XIX. Uluslararası Türk Ortodonti Derneği Kongresi, Antalya, Türkiye, 2 - 06 Kasım 2024, ss.383-384
Amaç: Çalışmanın amacı, unilateral maksiller darlık tedavisinde kullanılan farklı mini vida destekli genişletme apareylerinin etkinliğini sonlu elemanlar analizi (FEA) kullanarak, nonlinear çözüm yapılarak değerlendirilecektir. Aparey tasarımları, mini vida sayısı ve konumu özelliklerine göre çeşitlendirilmiş, bunların tedavi etkinliği ve biyomekanik farklılıklar üzerindeki etkilerini ortaya koymak hedeflenmiştir.

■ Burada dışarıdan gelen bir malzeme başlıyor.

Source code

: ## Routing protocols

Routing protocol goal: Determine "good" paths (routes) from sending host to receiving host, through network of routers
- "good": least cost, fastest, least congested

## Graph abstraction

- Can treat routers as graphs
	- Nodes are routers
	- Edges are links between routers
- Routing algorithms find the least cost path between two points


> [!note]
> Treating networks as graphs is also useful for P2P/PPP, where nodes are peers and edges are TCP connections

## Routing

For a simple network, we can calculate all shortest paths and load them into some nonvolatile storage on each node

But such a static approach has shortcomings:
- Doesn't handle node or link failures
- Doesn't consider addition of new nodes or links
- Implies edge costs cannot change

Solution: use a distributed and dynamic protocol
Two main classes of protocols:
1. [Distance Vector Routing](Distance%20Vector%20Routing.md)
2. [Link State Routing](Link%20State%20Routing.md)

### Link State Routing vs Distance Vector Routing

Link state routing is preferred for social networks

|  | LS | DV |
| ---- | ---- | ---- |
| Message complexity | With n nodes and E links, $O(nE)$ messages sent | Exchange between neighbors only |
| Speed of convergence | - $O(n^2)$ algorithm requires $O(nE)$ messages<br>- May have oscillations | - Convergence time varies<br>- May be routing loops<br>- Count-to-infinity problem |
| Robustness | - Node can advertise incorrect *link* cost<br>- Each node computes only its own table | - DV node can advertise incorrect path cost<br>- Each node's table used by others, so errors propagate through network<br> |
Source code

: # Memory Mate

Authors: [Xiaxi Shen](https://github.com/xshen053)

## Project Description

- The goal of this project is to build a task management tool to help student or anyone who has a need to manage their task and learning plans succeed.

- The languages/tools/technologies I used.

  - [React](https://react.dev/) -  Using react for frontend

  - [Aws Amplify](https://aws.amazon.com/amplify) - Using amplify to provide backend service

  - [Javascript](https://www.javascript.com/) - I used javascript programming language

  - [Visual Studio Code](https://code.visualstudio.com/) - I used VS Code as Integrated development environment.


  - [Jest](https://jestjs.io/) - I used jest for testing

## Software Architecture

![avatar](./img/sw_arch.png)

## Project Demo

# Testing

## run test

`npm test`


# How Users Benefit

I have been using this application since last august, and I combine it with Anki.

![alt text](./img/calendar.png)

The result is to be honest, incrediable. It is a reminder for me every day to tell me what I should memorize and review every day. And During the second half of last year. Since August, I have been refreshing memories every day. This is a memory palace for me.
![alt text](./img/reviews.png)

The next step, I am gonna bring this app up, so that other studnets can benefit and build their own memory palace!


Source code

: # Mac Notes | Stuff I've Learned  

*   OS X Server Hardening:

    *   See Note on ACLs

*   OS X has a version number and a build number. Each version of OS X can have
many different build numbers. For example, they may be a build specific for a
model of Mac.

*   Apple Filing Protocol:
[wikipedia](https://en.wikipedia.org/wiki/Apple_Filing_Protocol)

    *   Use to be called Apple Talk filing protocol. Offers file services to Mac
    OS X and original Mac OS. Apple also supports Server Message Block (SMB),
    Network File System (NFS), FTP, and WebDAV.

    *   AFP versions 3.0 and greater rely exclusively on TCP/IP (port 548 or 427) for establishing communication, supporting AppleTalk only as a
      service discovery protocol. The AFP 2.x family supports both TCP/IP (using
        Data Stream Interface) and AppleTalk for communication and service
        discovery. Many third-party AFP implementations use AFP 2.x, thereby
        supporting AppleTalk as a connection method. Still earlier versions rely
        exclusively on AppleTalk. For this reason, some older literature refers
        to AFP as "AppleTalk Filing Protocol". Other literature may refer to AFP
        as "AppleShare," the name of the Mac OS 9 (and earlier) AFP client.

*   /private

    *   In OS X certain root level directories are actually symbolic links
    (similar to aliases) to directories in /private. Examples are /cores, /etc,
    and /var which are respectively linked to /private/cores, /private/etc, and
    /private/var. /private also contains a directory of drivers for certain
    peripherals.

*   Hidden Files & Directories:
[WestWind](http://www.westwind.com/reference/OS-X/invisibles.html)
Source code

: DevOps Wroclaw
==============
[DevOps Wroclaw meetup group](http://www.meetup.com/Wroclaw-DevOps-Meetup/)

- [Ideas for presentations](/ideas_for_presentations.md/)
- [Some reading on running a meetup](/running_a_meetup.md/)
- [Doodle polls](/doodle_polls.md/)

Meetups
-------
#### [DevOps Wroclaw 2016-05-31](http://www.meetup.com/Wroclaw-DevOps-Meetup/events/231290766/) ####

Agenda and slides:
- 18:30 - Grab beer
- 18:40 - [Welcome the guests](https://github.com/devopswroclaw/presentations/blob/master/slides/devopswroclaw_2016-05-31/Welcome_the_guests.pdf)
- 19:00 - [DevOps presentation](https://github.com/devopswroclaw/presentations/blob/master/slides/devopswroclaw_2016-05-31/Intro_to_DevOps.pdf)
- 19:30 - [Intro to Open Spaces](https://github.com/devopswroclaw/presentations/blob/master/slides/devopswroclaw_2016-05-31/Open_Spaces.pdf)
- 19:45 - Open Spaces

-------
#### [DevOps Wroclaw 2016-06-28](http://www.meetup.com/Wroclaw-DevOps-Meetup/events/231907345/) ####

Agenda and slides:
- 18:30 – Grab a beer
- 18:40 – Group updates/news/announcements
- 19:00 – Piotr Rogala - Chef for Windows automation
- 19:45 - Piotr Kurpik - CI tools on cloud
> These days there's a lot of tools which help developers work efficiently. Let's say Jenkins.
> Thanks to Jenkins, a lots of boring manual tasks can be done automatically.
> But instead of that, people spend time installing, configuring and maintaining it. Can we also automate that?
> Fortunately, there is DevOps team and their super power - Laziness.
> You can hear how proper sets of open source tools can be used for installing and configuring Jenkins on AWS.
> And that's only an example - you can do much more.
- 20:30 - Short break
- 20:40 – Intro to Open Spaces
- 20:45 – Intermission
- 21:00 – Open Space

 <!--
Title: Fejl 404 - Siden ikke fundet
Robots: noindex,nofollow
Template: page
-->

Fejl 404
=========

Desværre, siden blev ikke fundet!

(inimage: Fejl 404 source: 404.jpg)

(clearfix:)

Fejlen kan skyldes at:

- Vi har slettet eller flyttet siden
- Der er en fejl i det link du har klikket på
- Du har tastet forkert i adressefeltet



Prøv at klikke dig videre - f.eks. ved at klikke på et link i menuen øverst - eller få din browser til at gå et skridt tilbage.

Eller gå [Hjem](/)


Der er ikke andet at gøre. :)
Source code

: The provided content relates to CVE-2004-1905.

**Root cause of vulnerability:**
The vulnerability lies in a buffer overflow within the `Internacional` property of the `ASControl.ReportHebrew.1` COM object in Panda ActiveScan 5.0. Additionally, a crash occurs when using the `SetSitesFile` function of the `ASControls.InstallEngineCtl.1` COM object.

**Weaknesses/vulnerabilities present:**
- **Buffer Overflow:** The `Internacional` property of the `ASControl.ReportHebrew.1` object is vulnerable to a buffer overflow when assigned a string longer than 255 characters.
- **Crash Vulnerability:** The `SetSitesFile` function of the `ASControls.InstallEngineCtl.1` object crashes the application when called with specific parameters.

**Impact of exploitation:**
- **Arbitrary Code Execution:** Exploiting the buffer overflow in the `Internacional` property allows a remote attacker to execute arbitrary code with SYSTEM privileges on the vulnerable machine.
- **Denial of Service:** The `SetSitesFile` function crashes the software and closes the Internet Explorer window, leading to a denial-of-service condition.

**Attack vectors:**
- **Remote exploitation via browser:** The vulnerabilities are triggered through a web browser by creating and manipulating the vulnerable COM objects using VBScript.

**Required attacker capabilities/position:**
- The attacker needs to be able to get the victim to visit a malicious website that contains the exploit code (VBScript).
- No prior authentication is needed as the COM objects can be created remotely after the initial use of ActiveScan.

Gereç ve Yöntem: Çalışmamızda tek taraflı maksiller darlığı olan vakada uygulanacak mini vida destekli genişletme apareyi ile toplamda 5 mm genişletme yapılacaktır. Sağlam tarafta istenmeyen genişletmelerden kaçınılırken genişletme ihtiyacının olduğu tarafta optimum iskeletsel ve dişsel genişletmeyi sağlamak amaçlanmaktadır. Bu amaç doğrultusunda 2 farklı senaryo oluşturulmuştur. Senaryolarda üst çene kemiğinin sol tarafı normal, sağ tarafında asimetrik darlık olduğu kabul edilmiştir. Normal genişlik olan tarafta herhangi bir cerrahi işlem yapılmayacaktır. Asimetrik darlık olan tarafta lateral kemik kesisi uygulanacaktır. Senaryo I; Maksillada genişletme ihtiyacı olan tarafta, 7, 6, 5, 4 nolu dişlerden destek alınmasıyla birlikte aynı tarafta 1 mini vida ve genişletme ihtiyacı olmayan tarafta 2 mini vidanın yerleştirildiği genişletme apareyi, Senaryo II; Maksillada genişletme ihtiyacı olan tarafta, 7, 6, 5, 4 nolu dişlerden destek alınmasıyla birlikte aynı tarafta 2 mini vida ve genişletme ihtiyacı olmayan tarafta 1 mini vidanın yerleştirildiği genişletme apareyi.
Bulgular: Sonuçlar, minivida destekli genişletme apareylerinin, özellikle ağır unilateral maksiller darlık vakalarında, daha homojen stres dağılımı sağladığını göstermiştir. Minivida destekli apareylerin genişletme kuvvetlerini daha etkin bir şekilde ilettiği ve diş hareketlerini daha kontrollü hale getirdiği bulunmuştur. İstatistiksel analizler, minivida destekli apareylerin daha yüksek tedavi başarısı ve hasta konforu sağladığını ortaya koymuştur.
Sonuç: Unilateral crossbite tedavisinde minivida destekli genişletme apareylerinin kullanımı, tedavi başarısını artırmakta ve olumsuz yan etkileri azaltmaktadır. Bu bulgular, klinik uygulamalarda etkili ve
güvenli tedavi yöntemlerinin geliştirilmesine katkı sağlayacaktır.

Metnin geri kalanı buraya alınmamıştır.